I’ve had to ignore a lot of social media, and even actual media, since the Boston Marathon attacks. Some of what I read is ignorant, divisive, infuriating, discriminatory, and makes me so disappointed in my fellow human beings. So much of what I read is just false. So, I’ve not been commenting on the tragedy on my Facebook page and I didn’t blog about it here.

This should not be mistaken for apathy. My heart goes out to everyone in Boston, and the families of the victims, and the families of those who perpetrated these acts. (everyone always forgets that behind every person who does something unthinkable, there are grieving loved ones who suffer all the more for the shame of not feeling entitled to grieve.) I do care, a great deal. I just don’t find it a time for politics, which I dislike, or opinions, which everyone has. It is a time for humanity and empathy, and sometimes, the best response to loss is silence and introspection.
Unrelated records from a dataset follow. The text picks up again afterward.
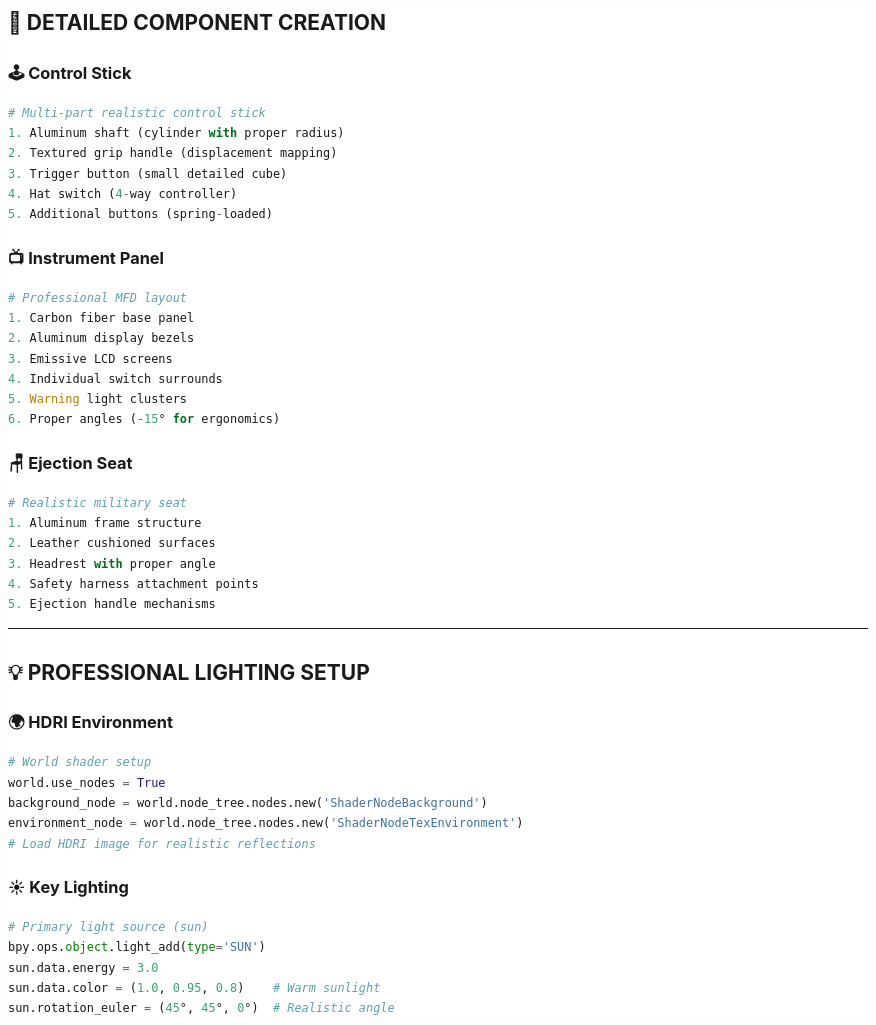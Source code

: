 
## 📱 **DETAILED COMPONENT CREATION**

### **🕹️ Control Stick**
```python
# Multi-part realistic control stick
1. Aluminum shaft (cylinder with proper radius)
2. Textured grip handle (displacement mapping)
3. Trigger button (small detailed cube)
4. Hat switch (4-way controller)
5. Additional buttons (spring-loaded)
```

### **📺 Instrument Panel**
```python
# Professional MFD layout
1. Carbon fiber base panel
2. Aluminum display bezels
3. Emissive LCD screens
4. Individual switch surrounds
5. Warning light clusters
6. Proper angles (-15° for ergonomics)
```

### **🪑 Ejection Seat**
```python
# Realistic military seat
1. Aluminum frame structure
2. Leather cushioned surfaces
3. Headrest with proper angle
4. Safety harness attachment points
5. Ejection handle mechanisms
```

---

## 💡 **PROFESSIONAL LIGHTING SETUP**

### **🌍 HDRI Environment**
```python
# World shader setup
world.use_nodes = True
background_node = world.node_tree.nodes.new('ShaderNodeBackground')
environment_node = world.node_tree.nodes.new('ShaderNodeTexEnvironment')
# Load HDRI image for realistic reflections
```

### **☀️ Key Lighting**
```python
# Primary light source (sun)
bpy.ops.object.light_add(type='SUN')
sun.data.energy = 3.0
sun.data.color = (1.0, 0.95, 0.8)    # Warm sunlight
sun.rotation_euler = (45°, 45°, 0°)  # Realistic angle
```
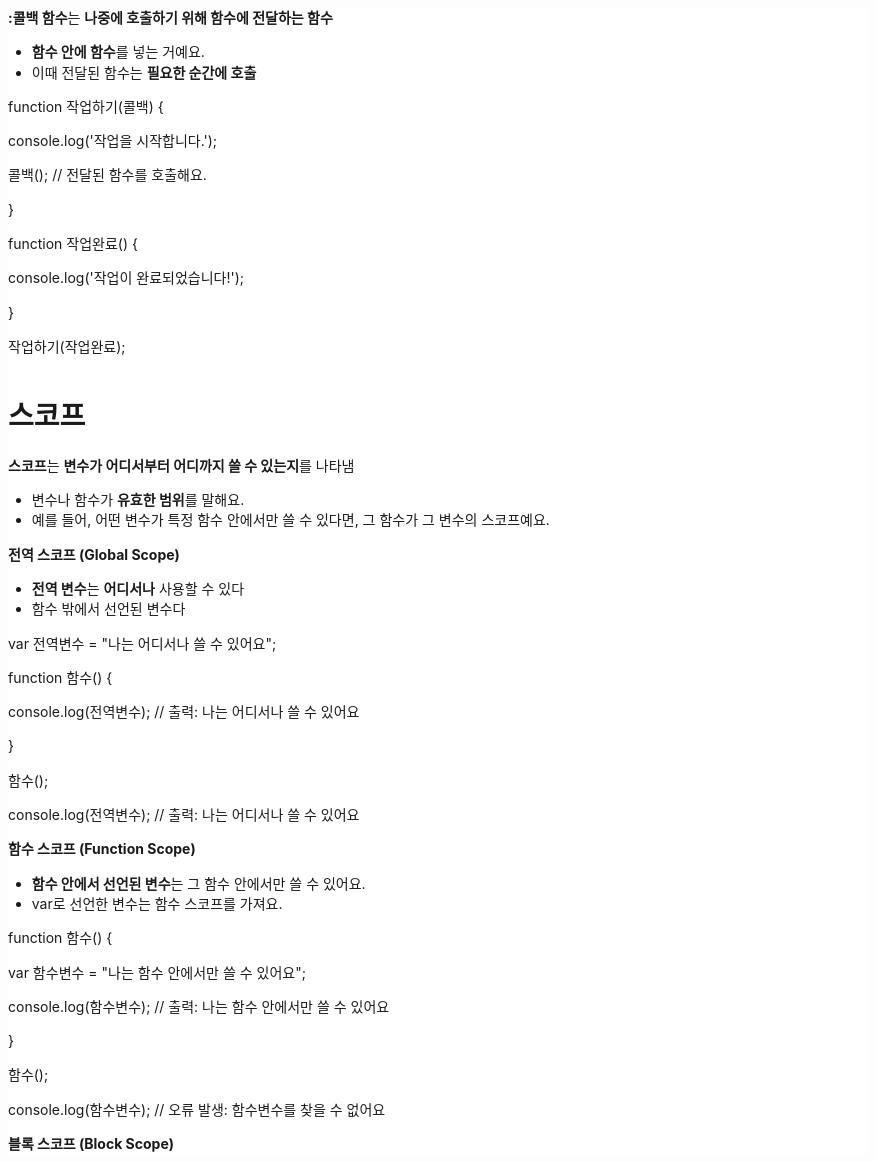 **:콜백 함수**는 **나중에 호출하기 위해 함수에 전달하는 함수**

- **함수 안에 함수**를 넣는 거예요.
- 이때 전달된 함수는 **필요한 순간에 호출**

function 작업하기(콜백) {

console.log('작업을 시작합니다.');

콜백(); // 전달된 함수를 호출해요.

}

function 작업완료() {

console.log('작업이 완료되었습니다!');

}

작업하기(작업완료);

# **스코프**

**스코프**는 **변수가 어디서부터 어디까지 쓸 수 있는지**를 나타냄

- 변수나 함수가 **유효한 범위**를 말해요.
- 예를 들어, 어떤 변수가 특정 함수 안에서만 쓸 수 있다면, 그 함수가 그 변수의 스코프예요.

**전역 스코프 (Global Scope)**

- **전역 변수**는 **어디서나** 사용할 수 있다
- 함수 밖에서 선언된 변수다

var 전역변수 = "나는 어디서나 쓸 수 있어요";

function 함수() {

console.log(전역변수); // 출력: 나는 어디서나 쓸 수 있어요

}

함수();

console.log(전역변수); // 출력: 나는 어디서나 쓸 수 있어요

**함수 스코프 (Function Scope)**

- **함수 안에서 선언된 변수**는 그 함수 안에서만 쓸 수 있어요.
- var로 선언한 변수는 함수 스코프를 가져요.

function 함수() {

var 함수변수 = "나는 함수 안에서만 쓸 수 있어요";

console.log(함수변수); // 출력: 나는 함수 안에서만 쓸 수 있어요

}

함수();

console.log(함수변수); // 오류 발생: 함수변수를 찾을 수 없어요

**블록 스코프 (Block Scope)**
(An interesting side note, for those who are amused about all the little ways in which I say I am somewhat “psychic”, the day of the Boston Marathon, I woke up early. I never do this, but I couldn’t sit still. I decided it was the day I had to conquer my fear of walking in wide-open public spaces and getting my heart rate up, without having a panic attack. I haven’t been able to walk the area outside my apartment complex for two years. The day of the marathon, I walked about 2.7 miles…again, the longest distance I’ve been able to cover since getting ill. When I returned, the bombs had just gone off and the tragedy all over the television. I was so happy and elated about being able to conquer a huge fear/obstacle and take a step forward in my recovery, and then immediately crashed into a state of shock and sadness. I don’t know why that was the day I felt compelled to walk and overcome a fear that has been daunting for me for such a long time—I wasn’t even aware it was the day of the marathon. But I do believe there was energy in the air that day that told me “This is the day to appreciate life and push yourself forward.”. )

I hope all my readers out there, and their loved ones, have been safe and well this past week. I know events have taken a toll on so many, and I hope we can now start to return to a time of greater peace and even more appreciation for all that matters.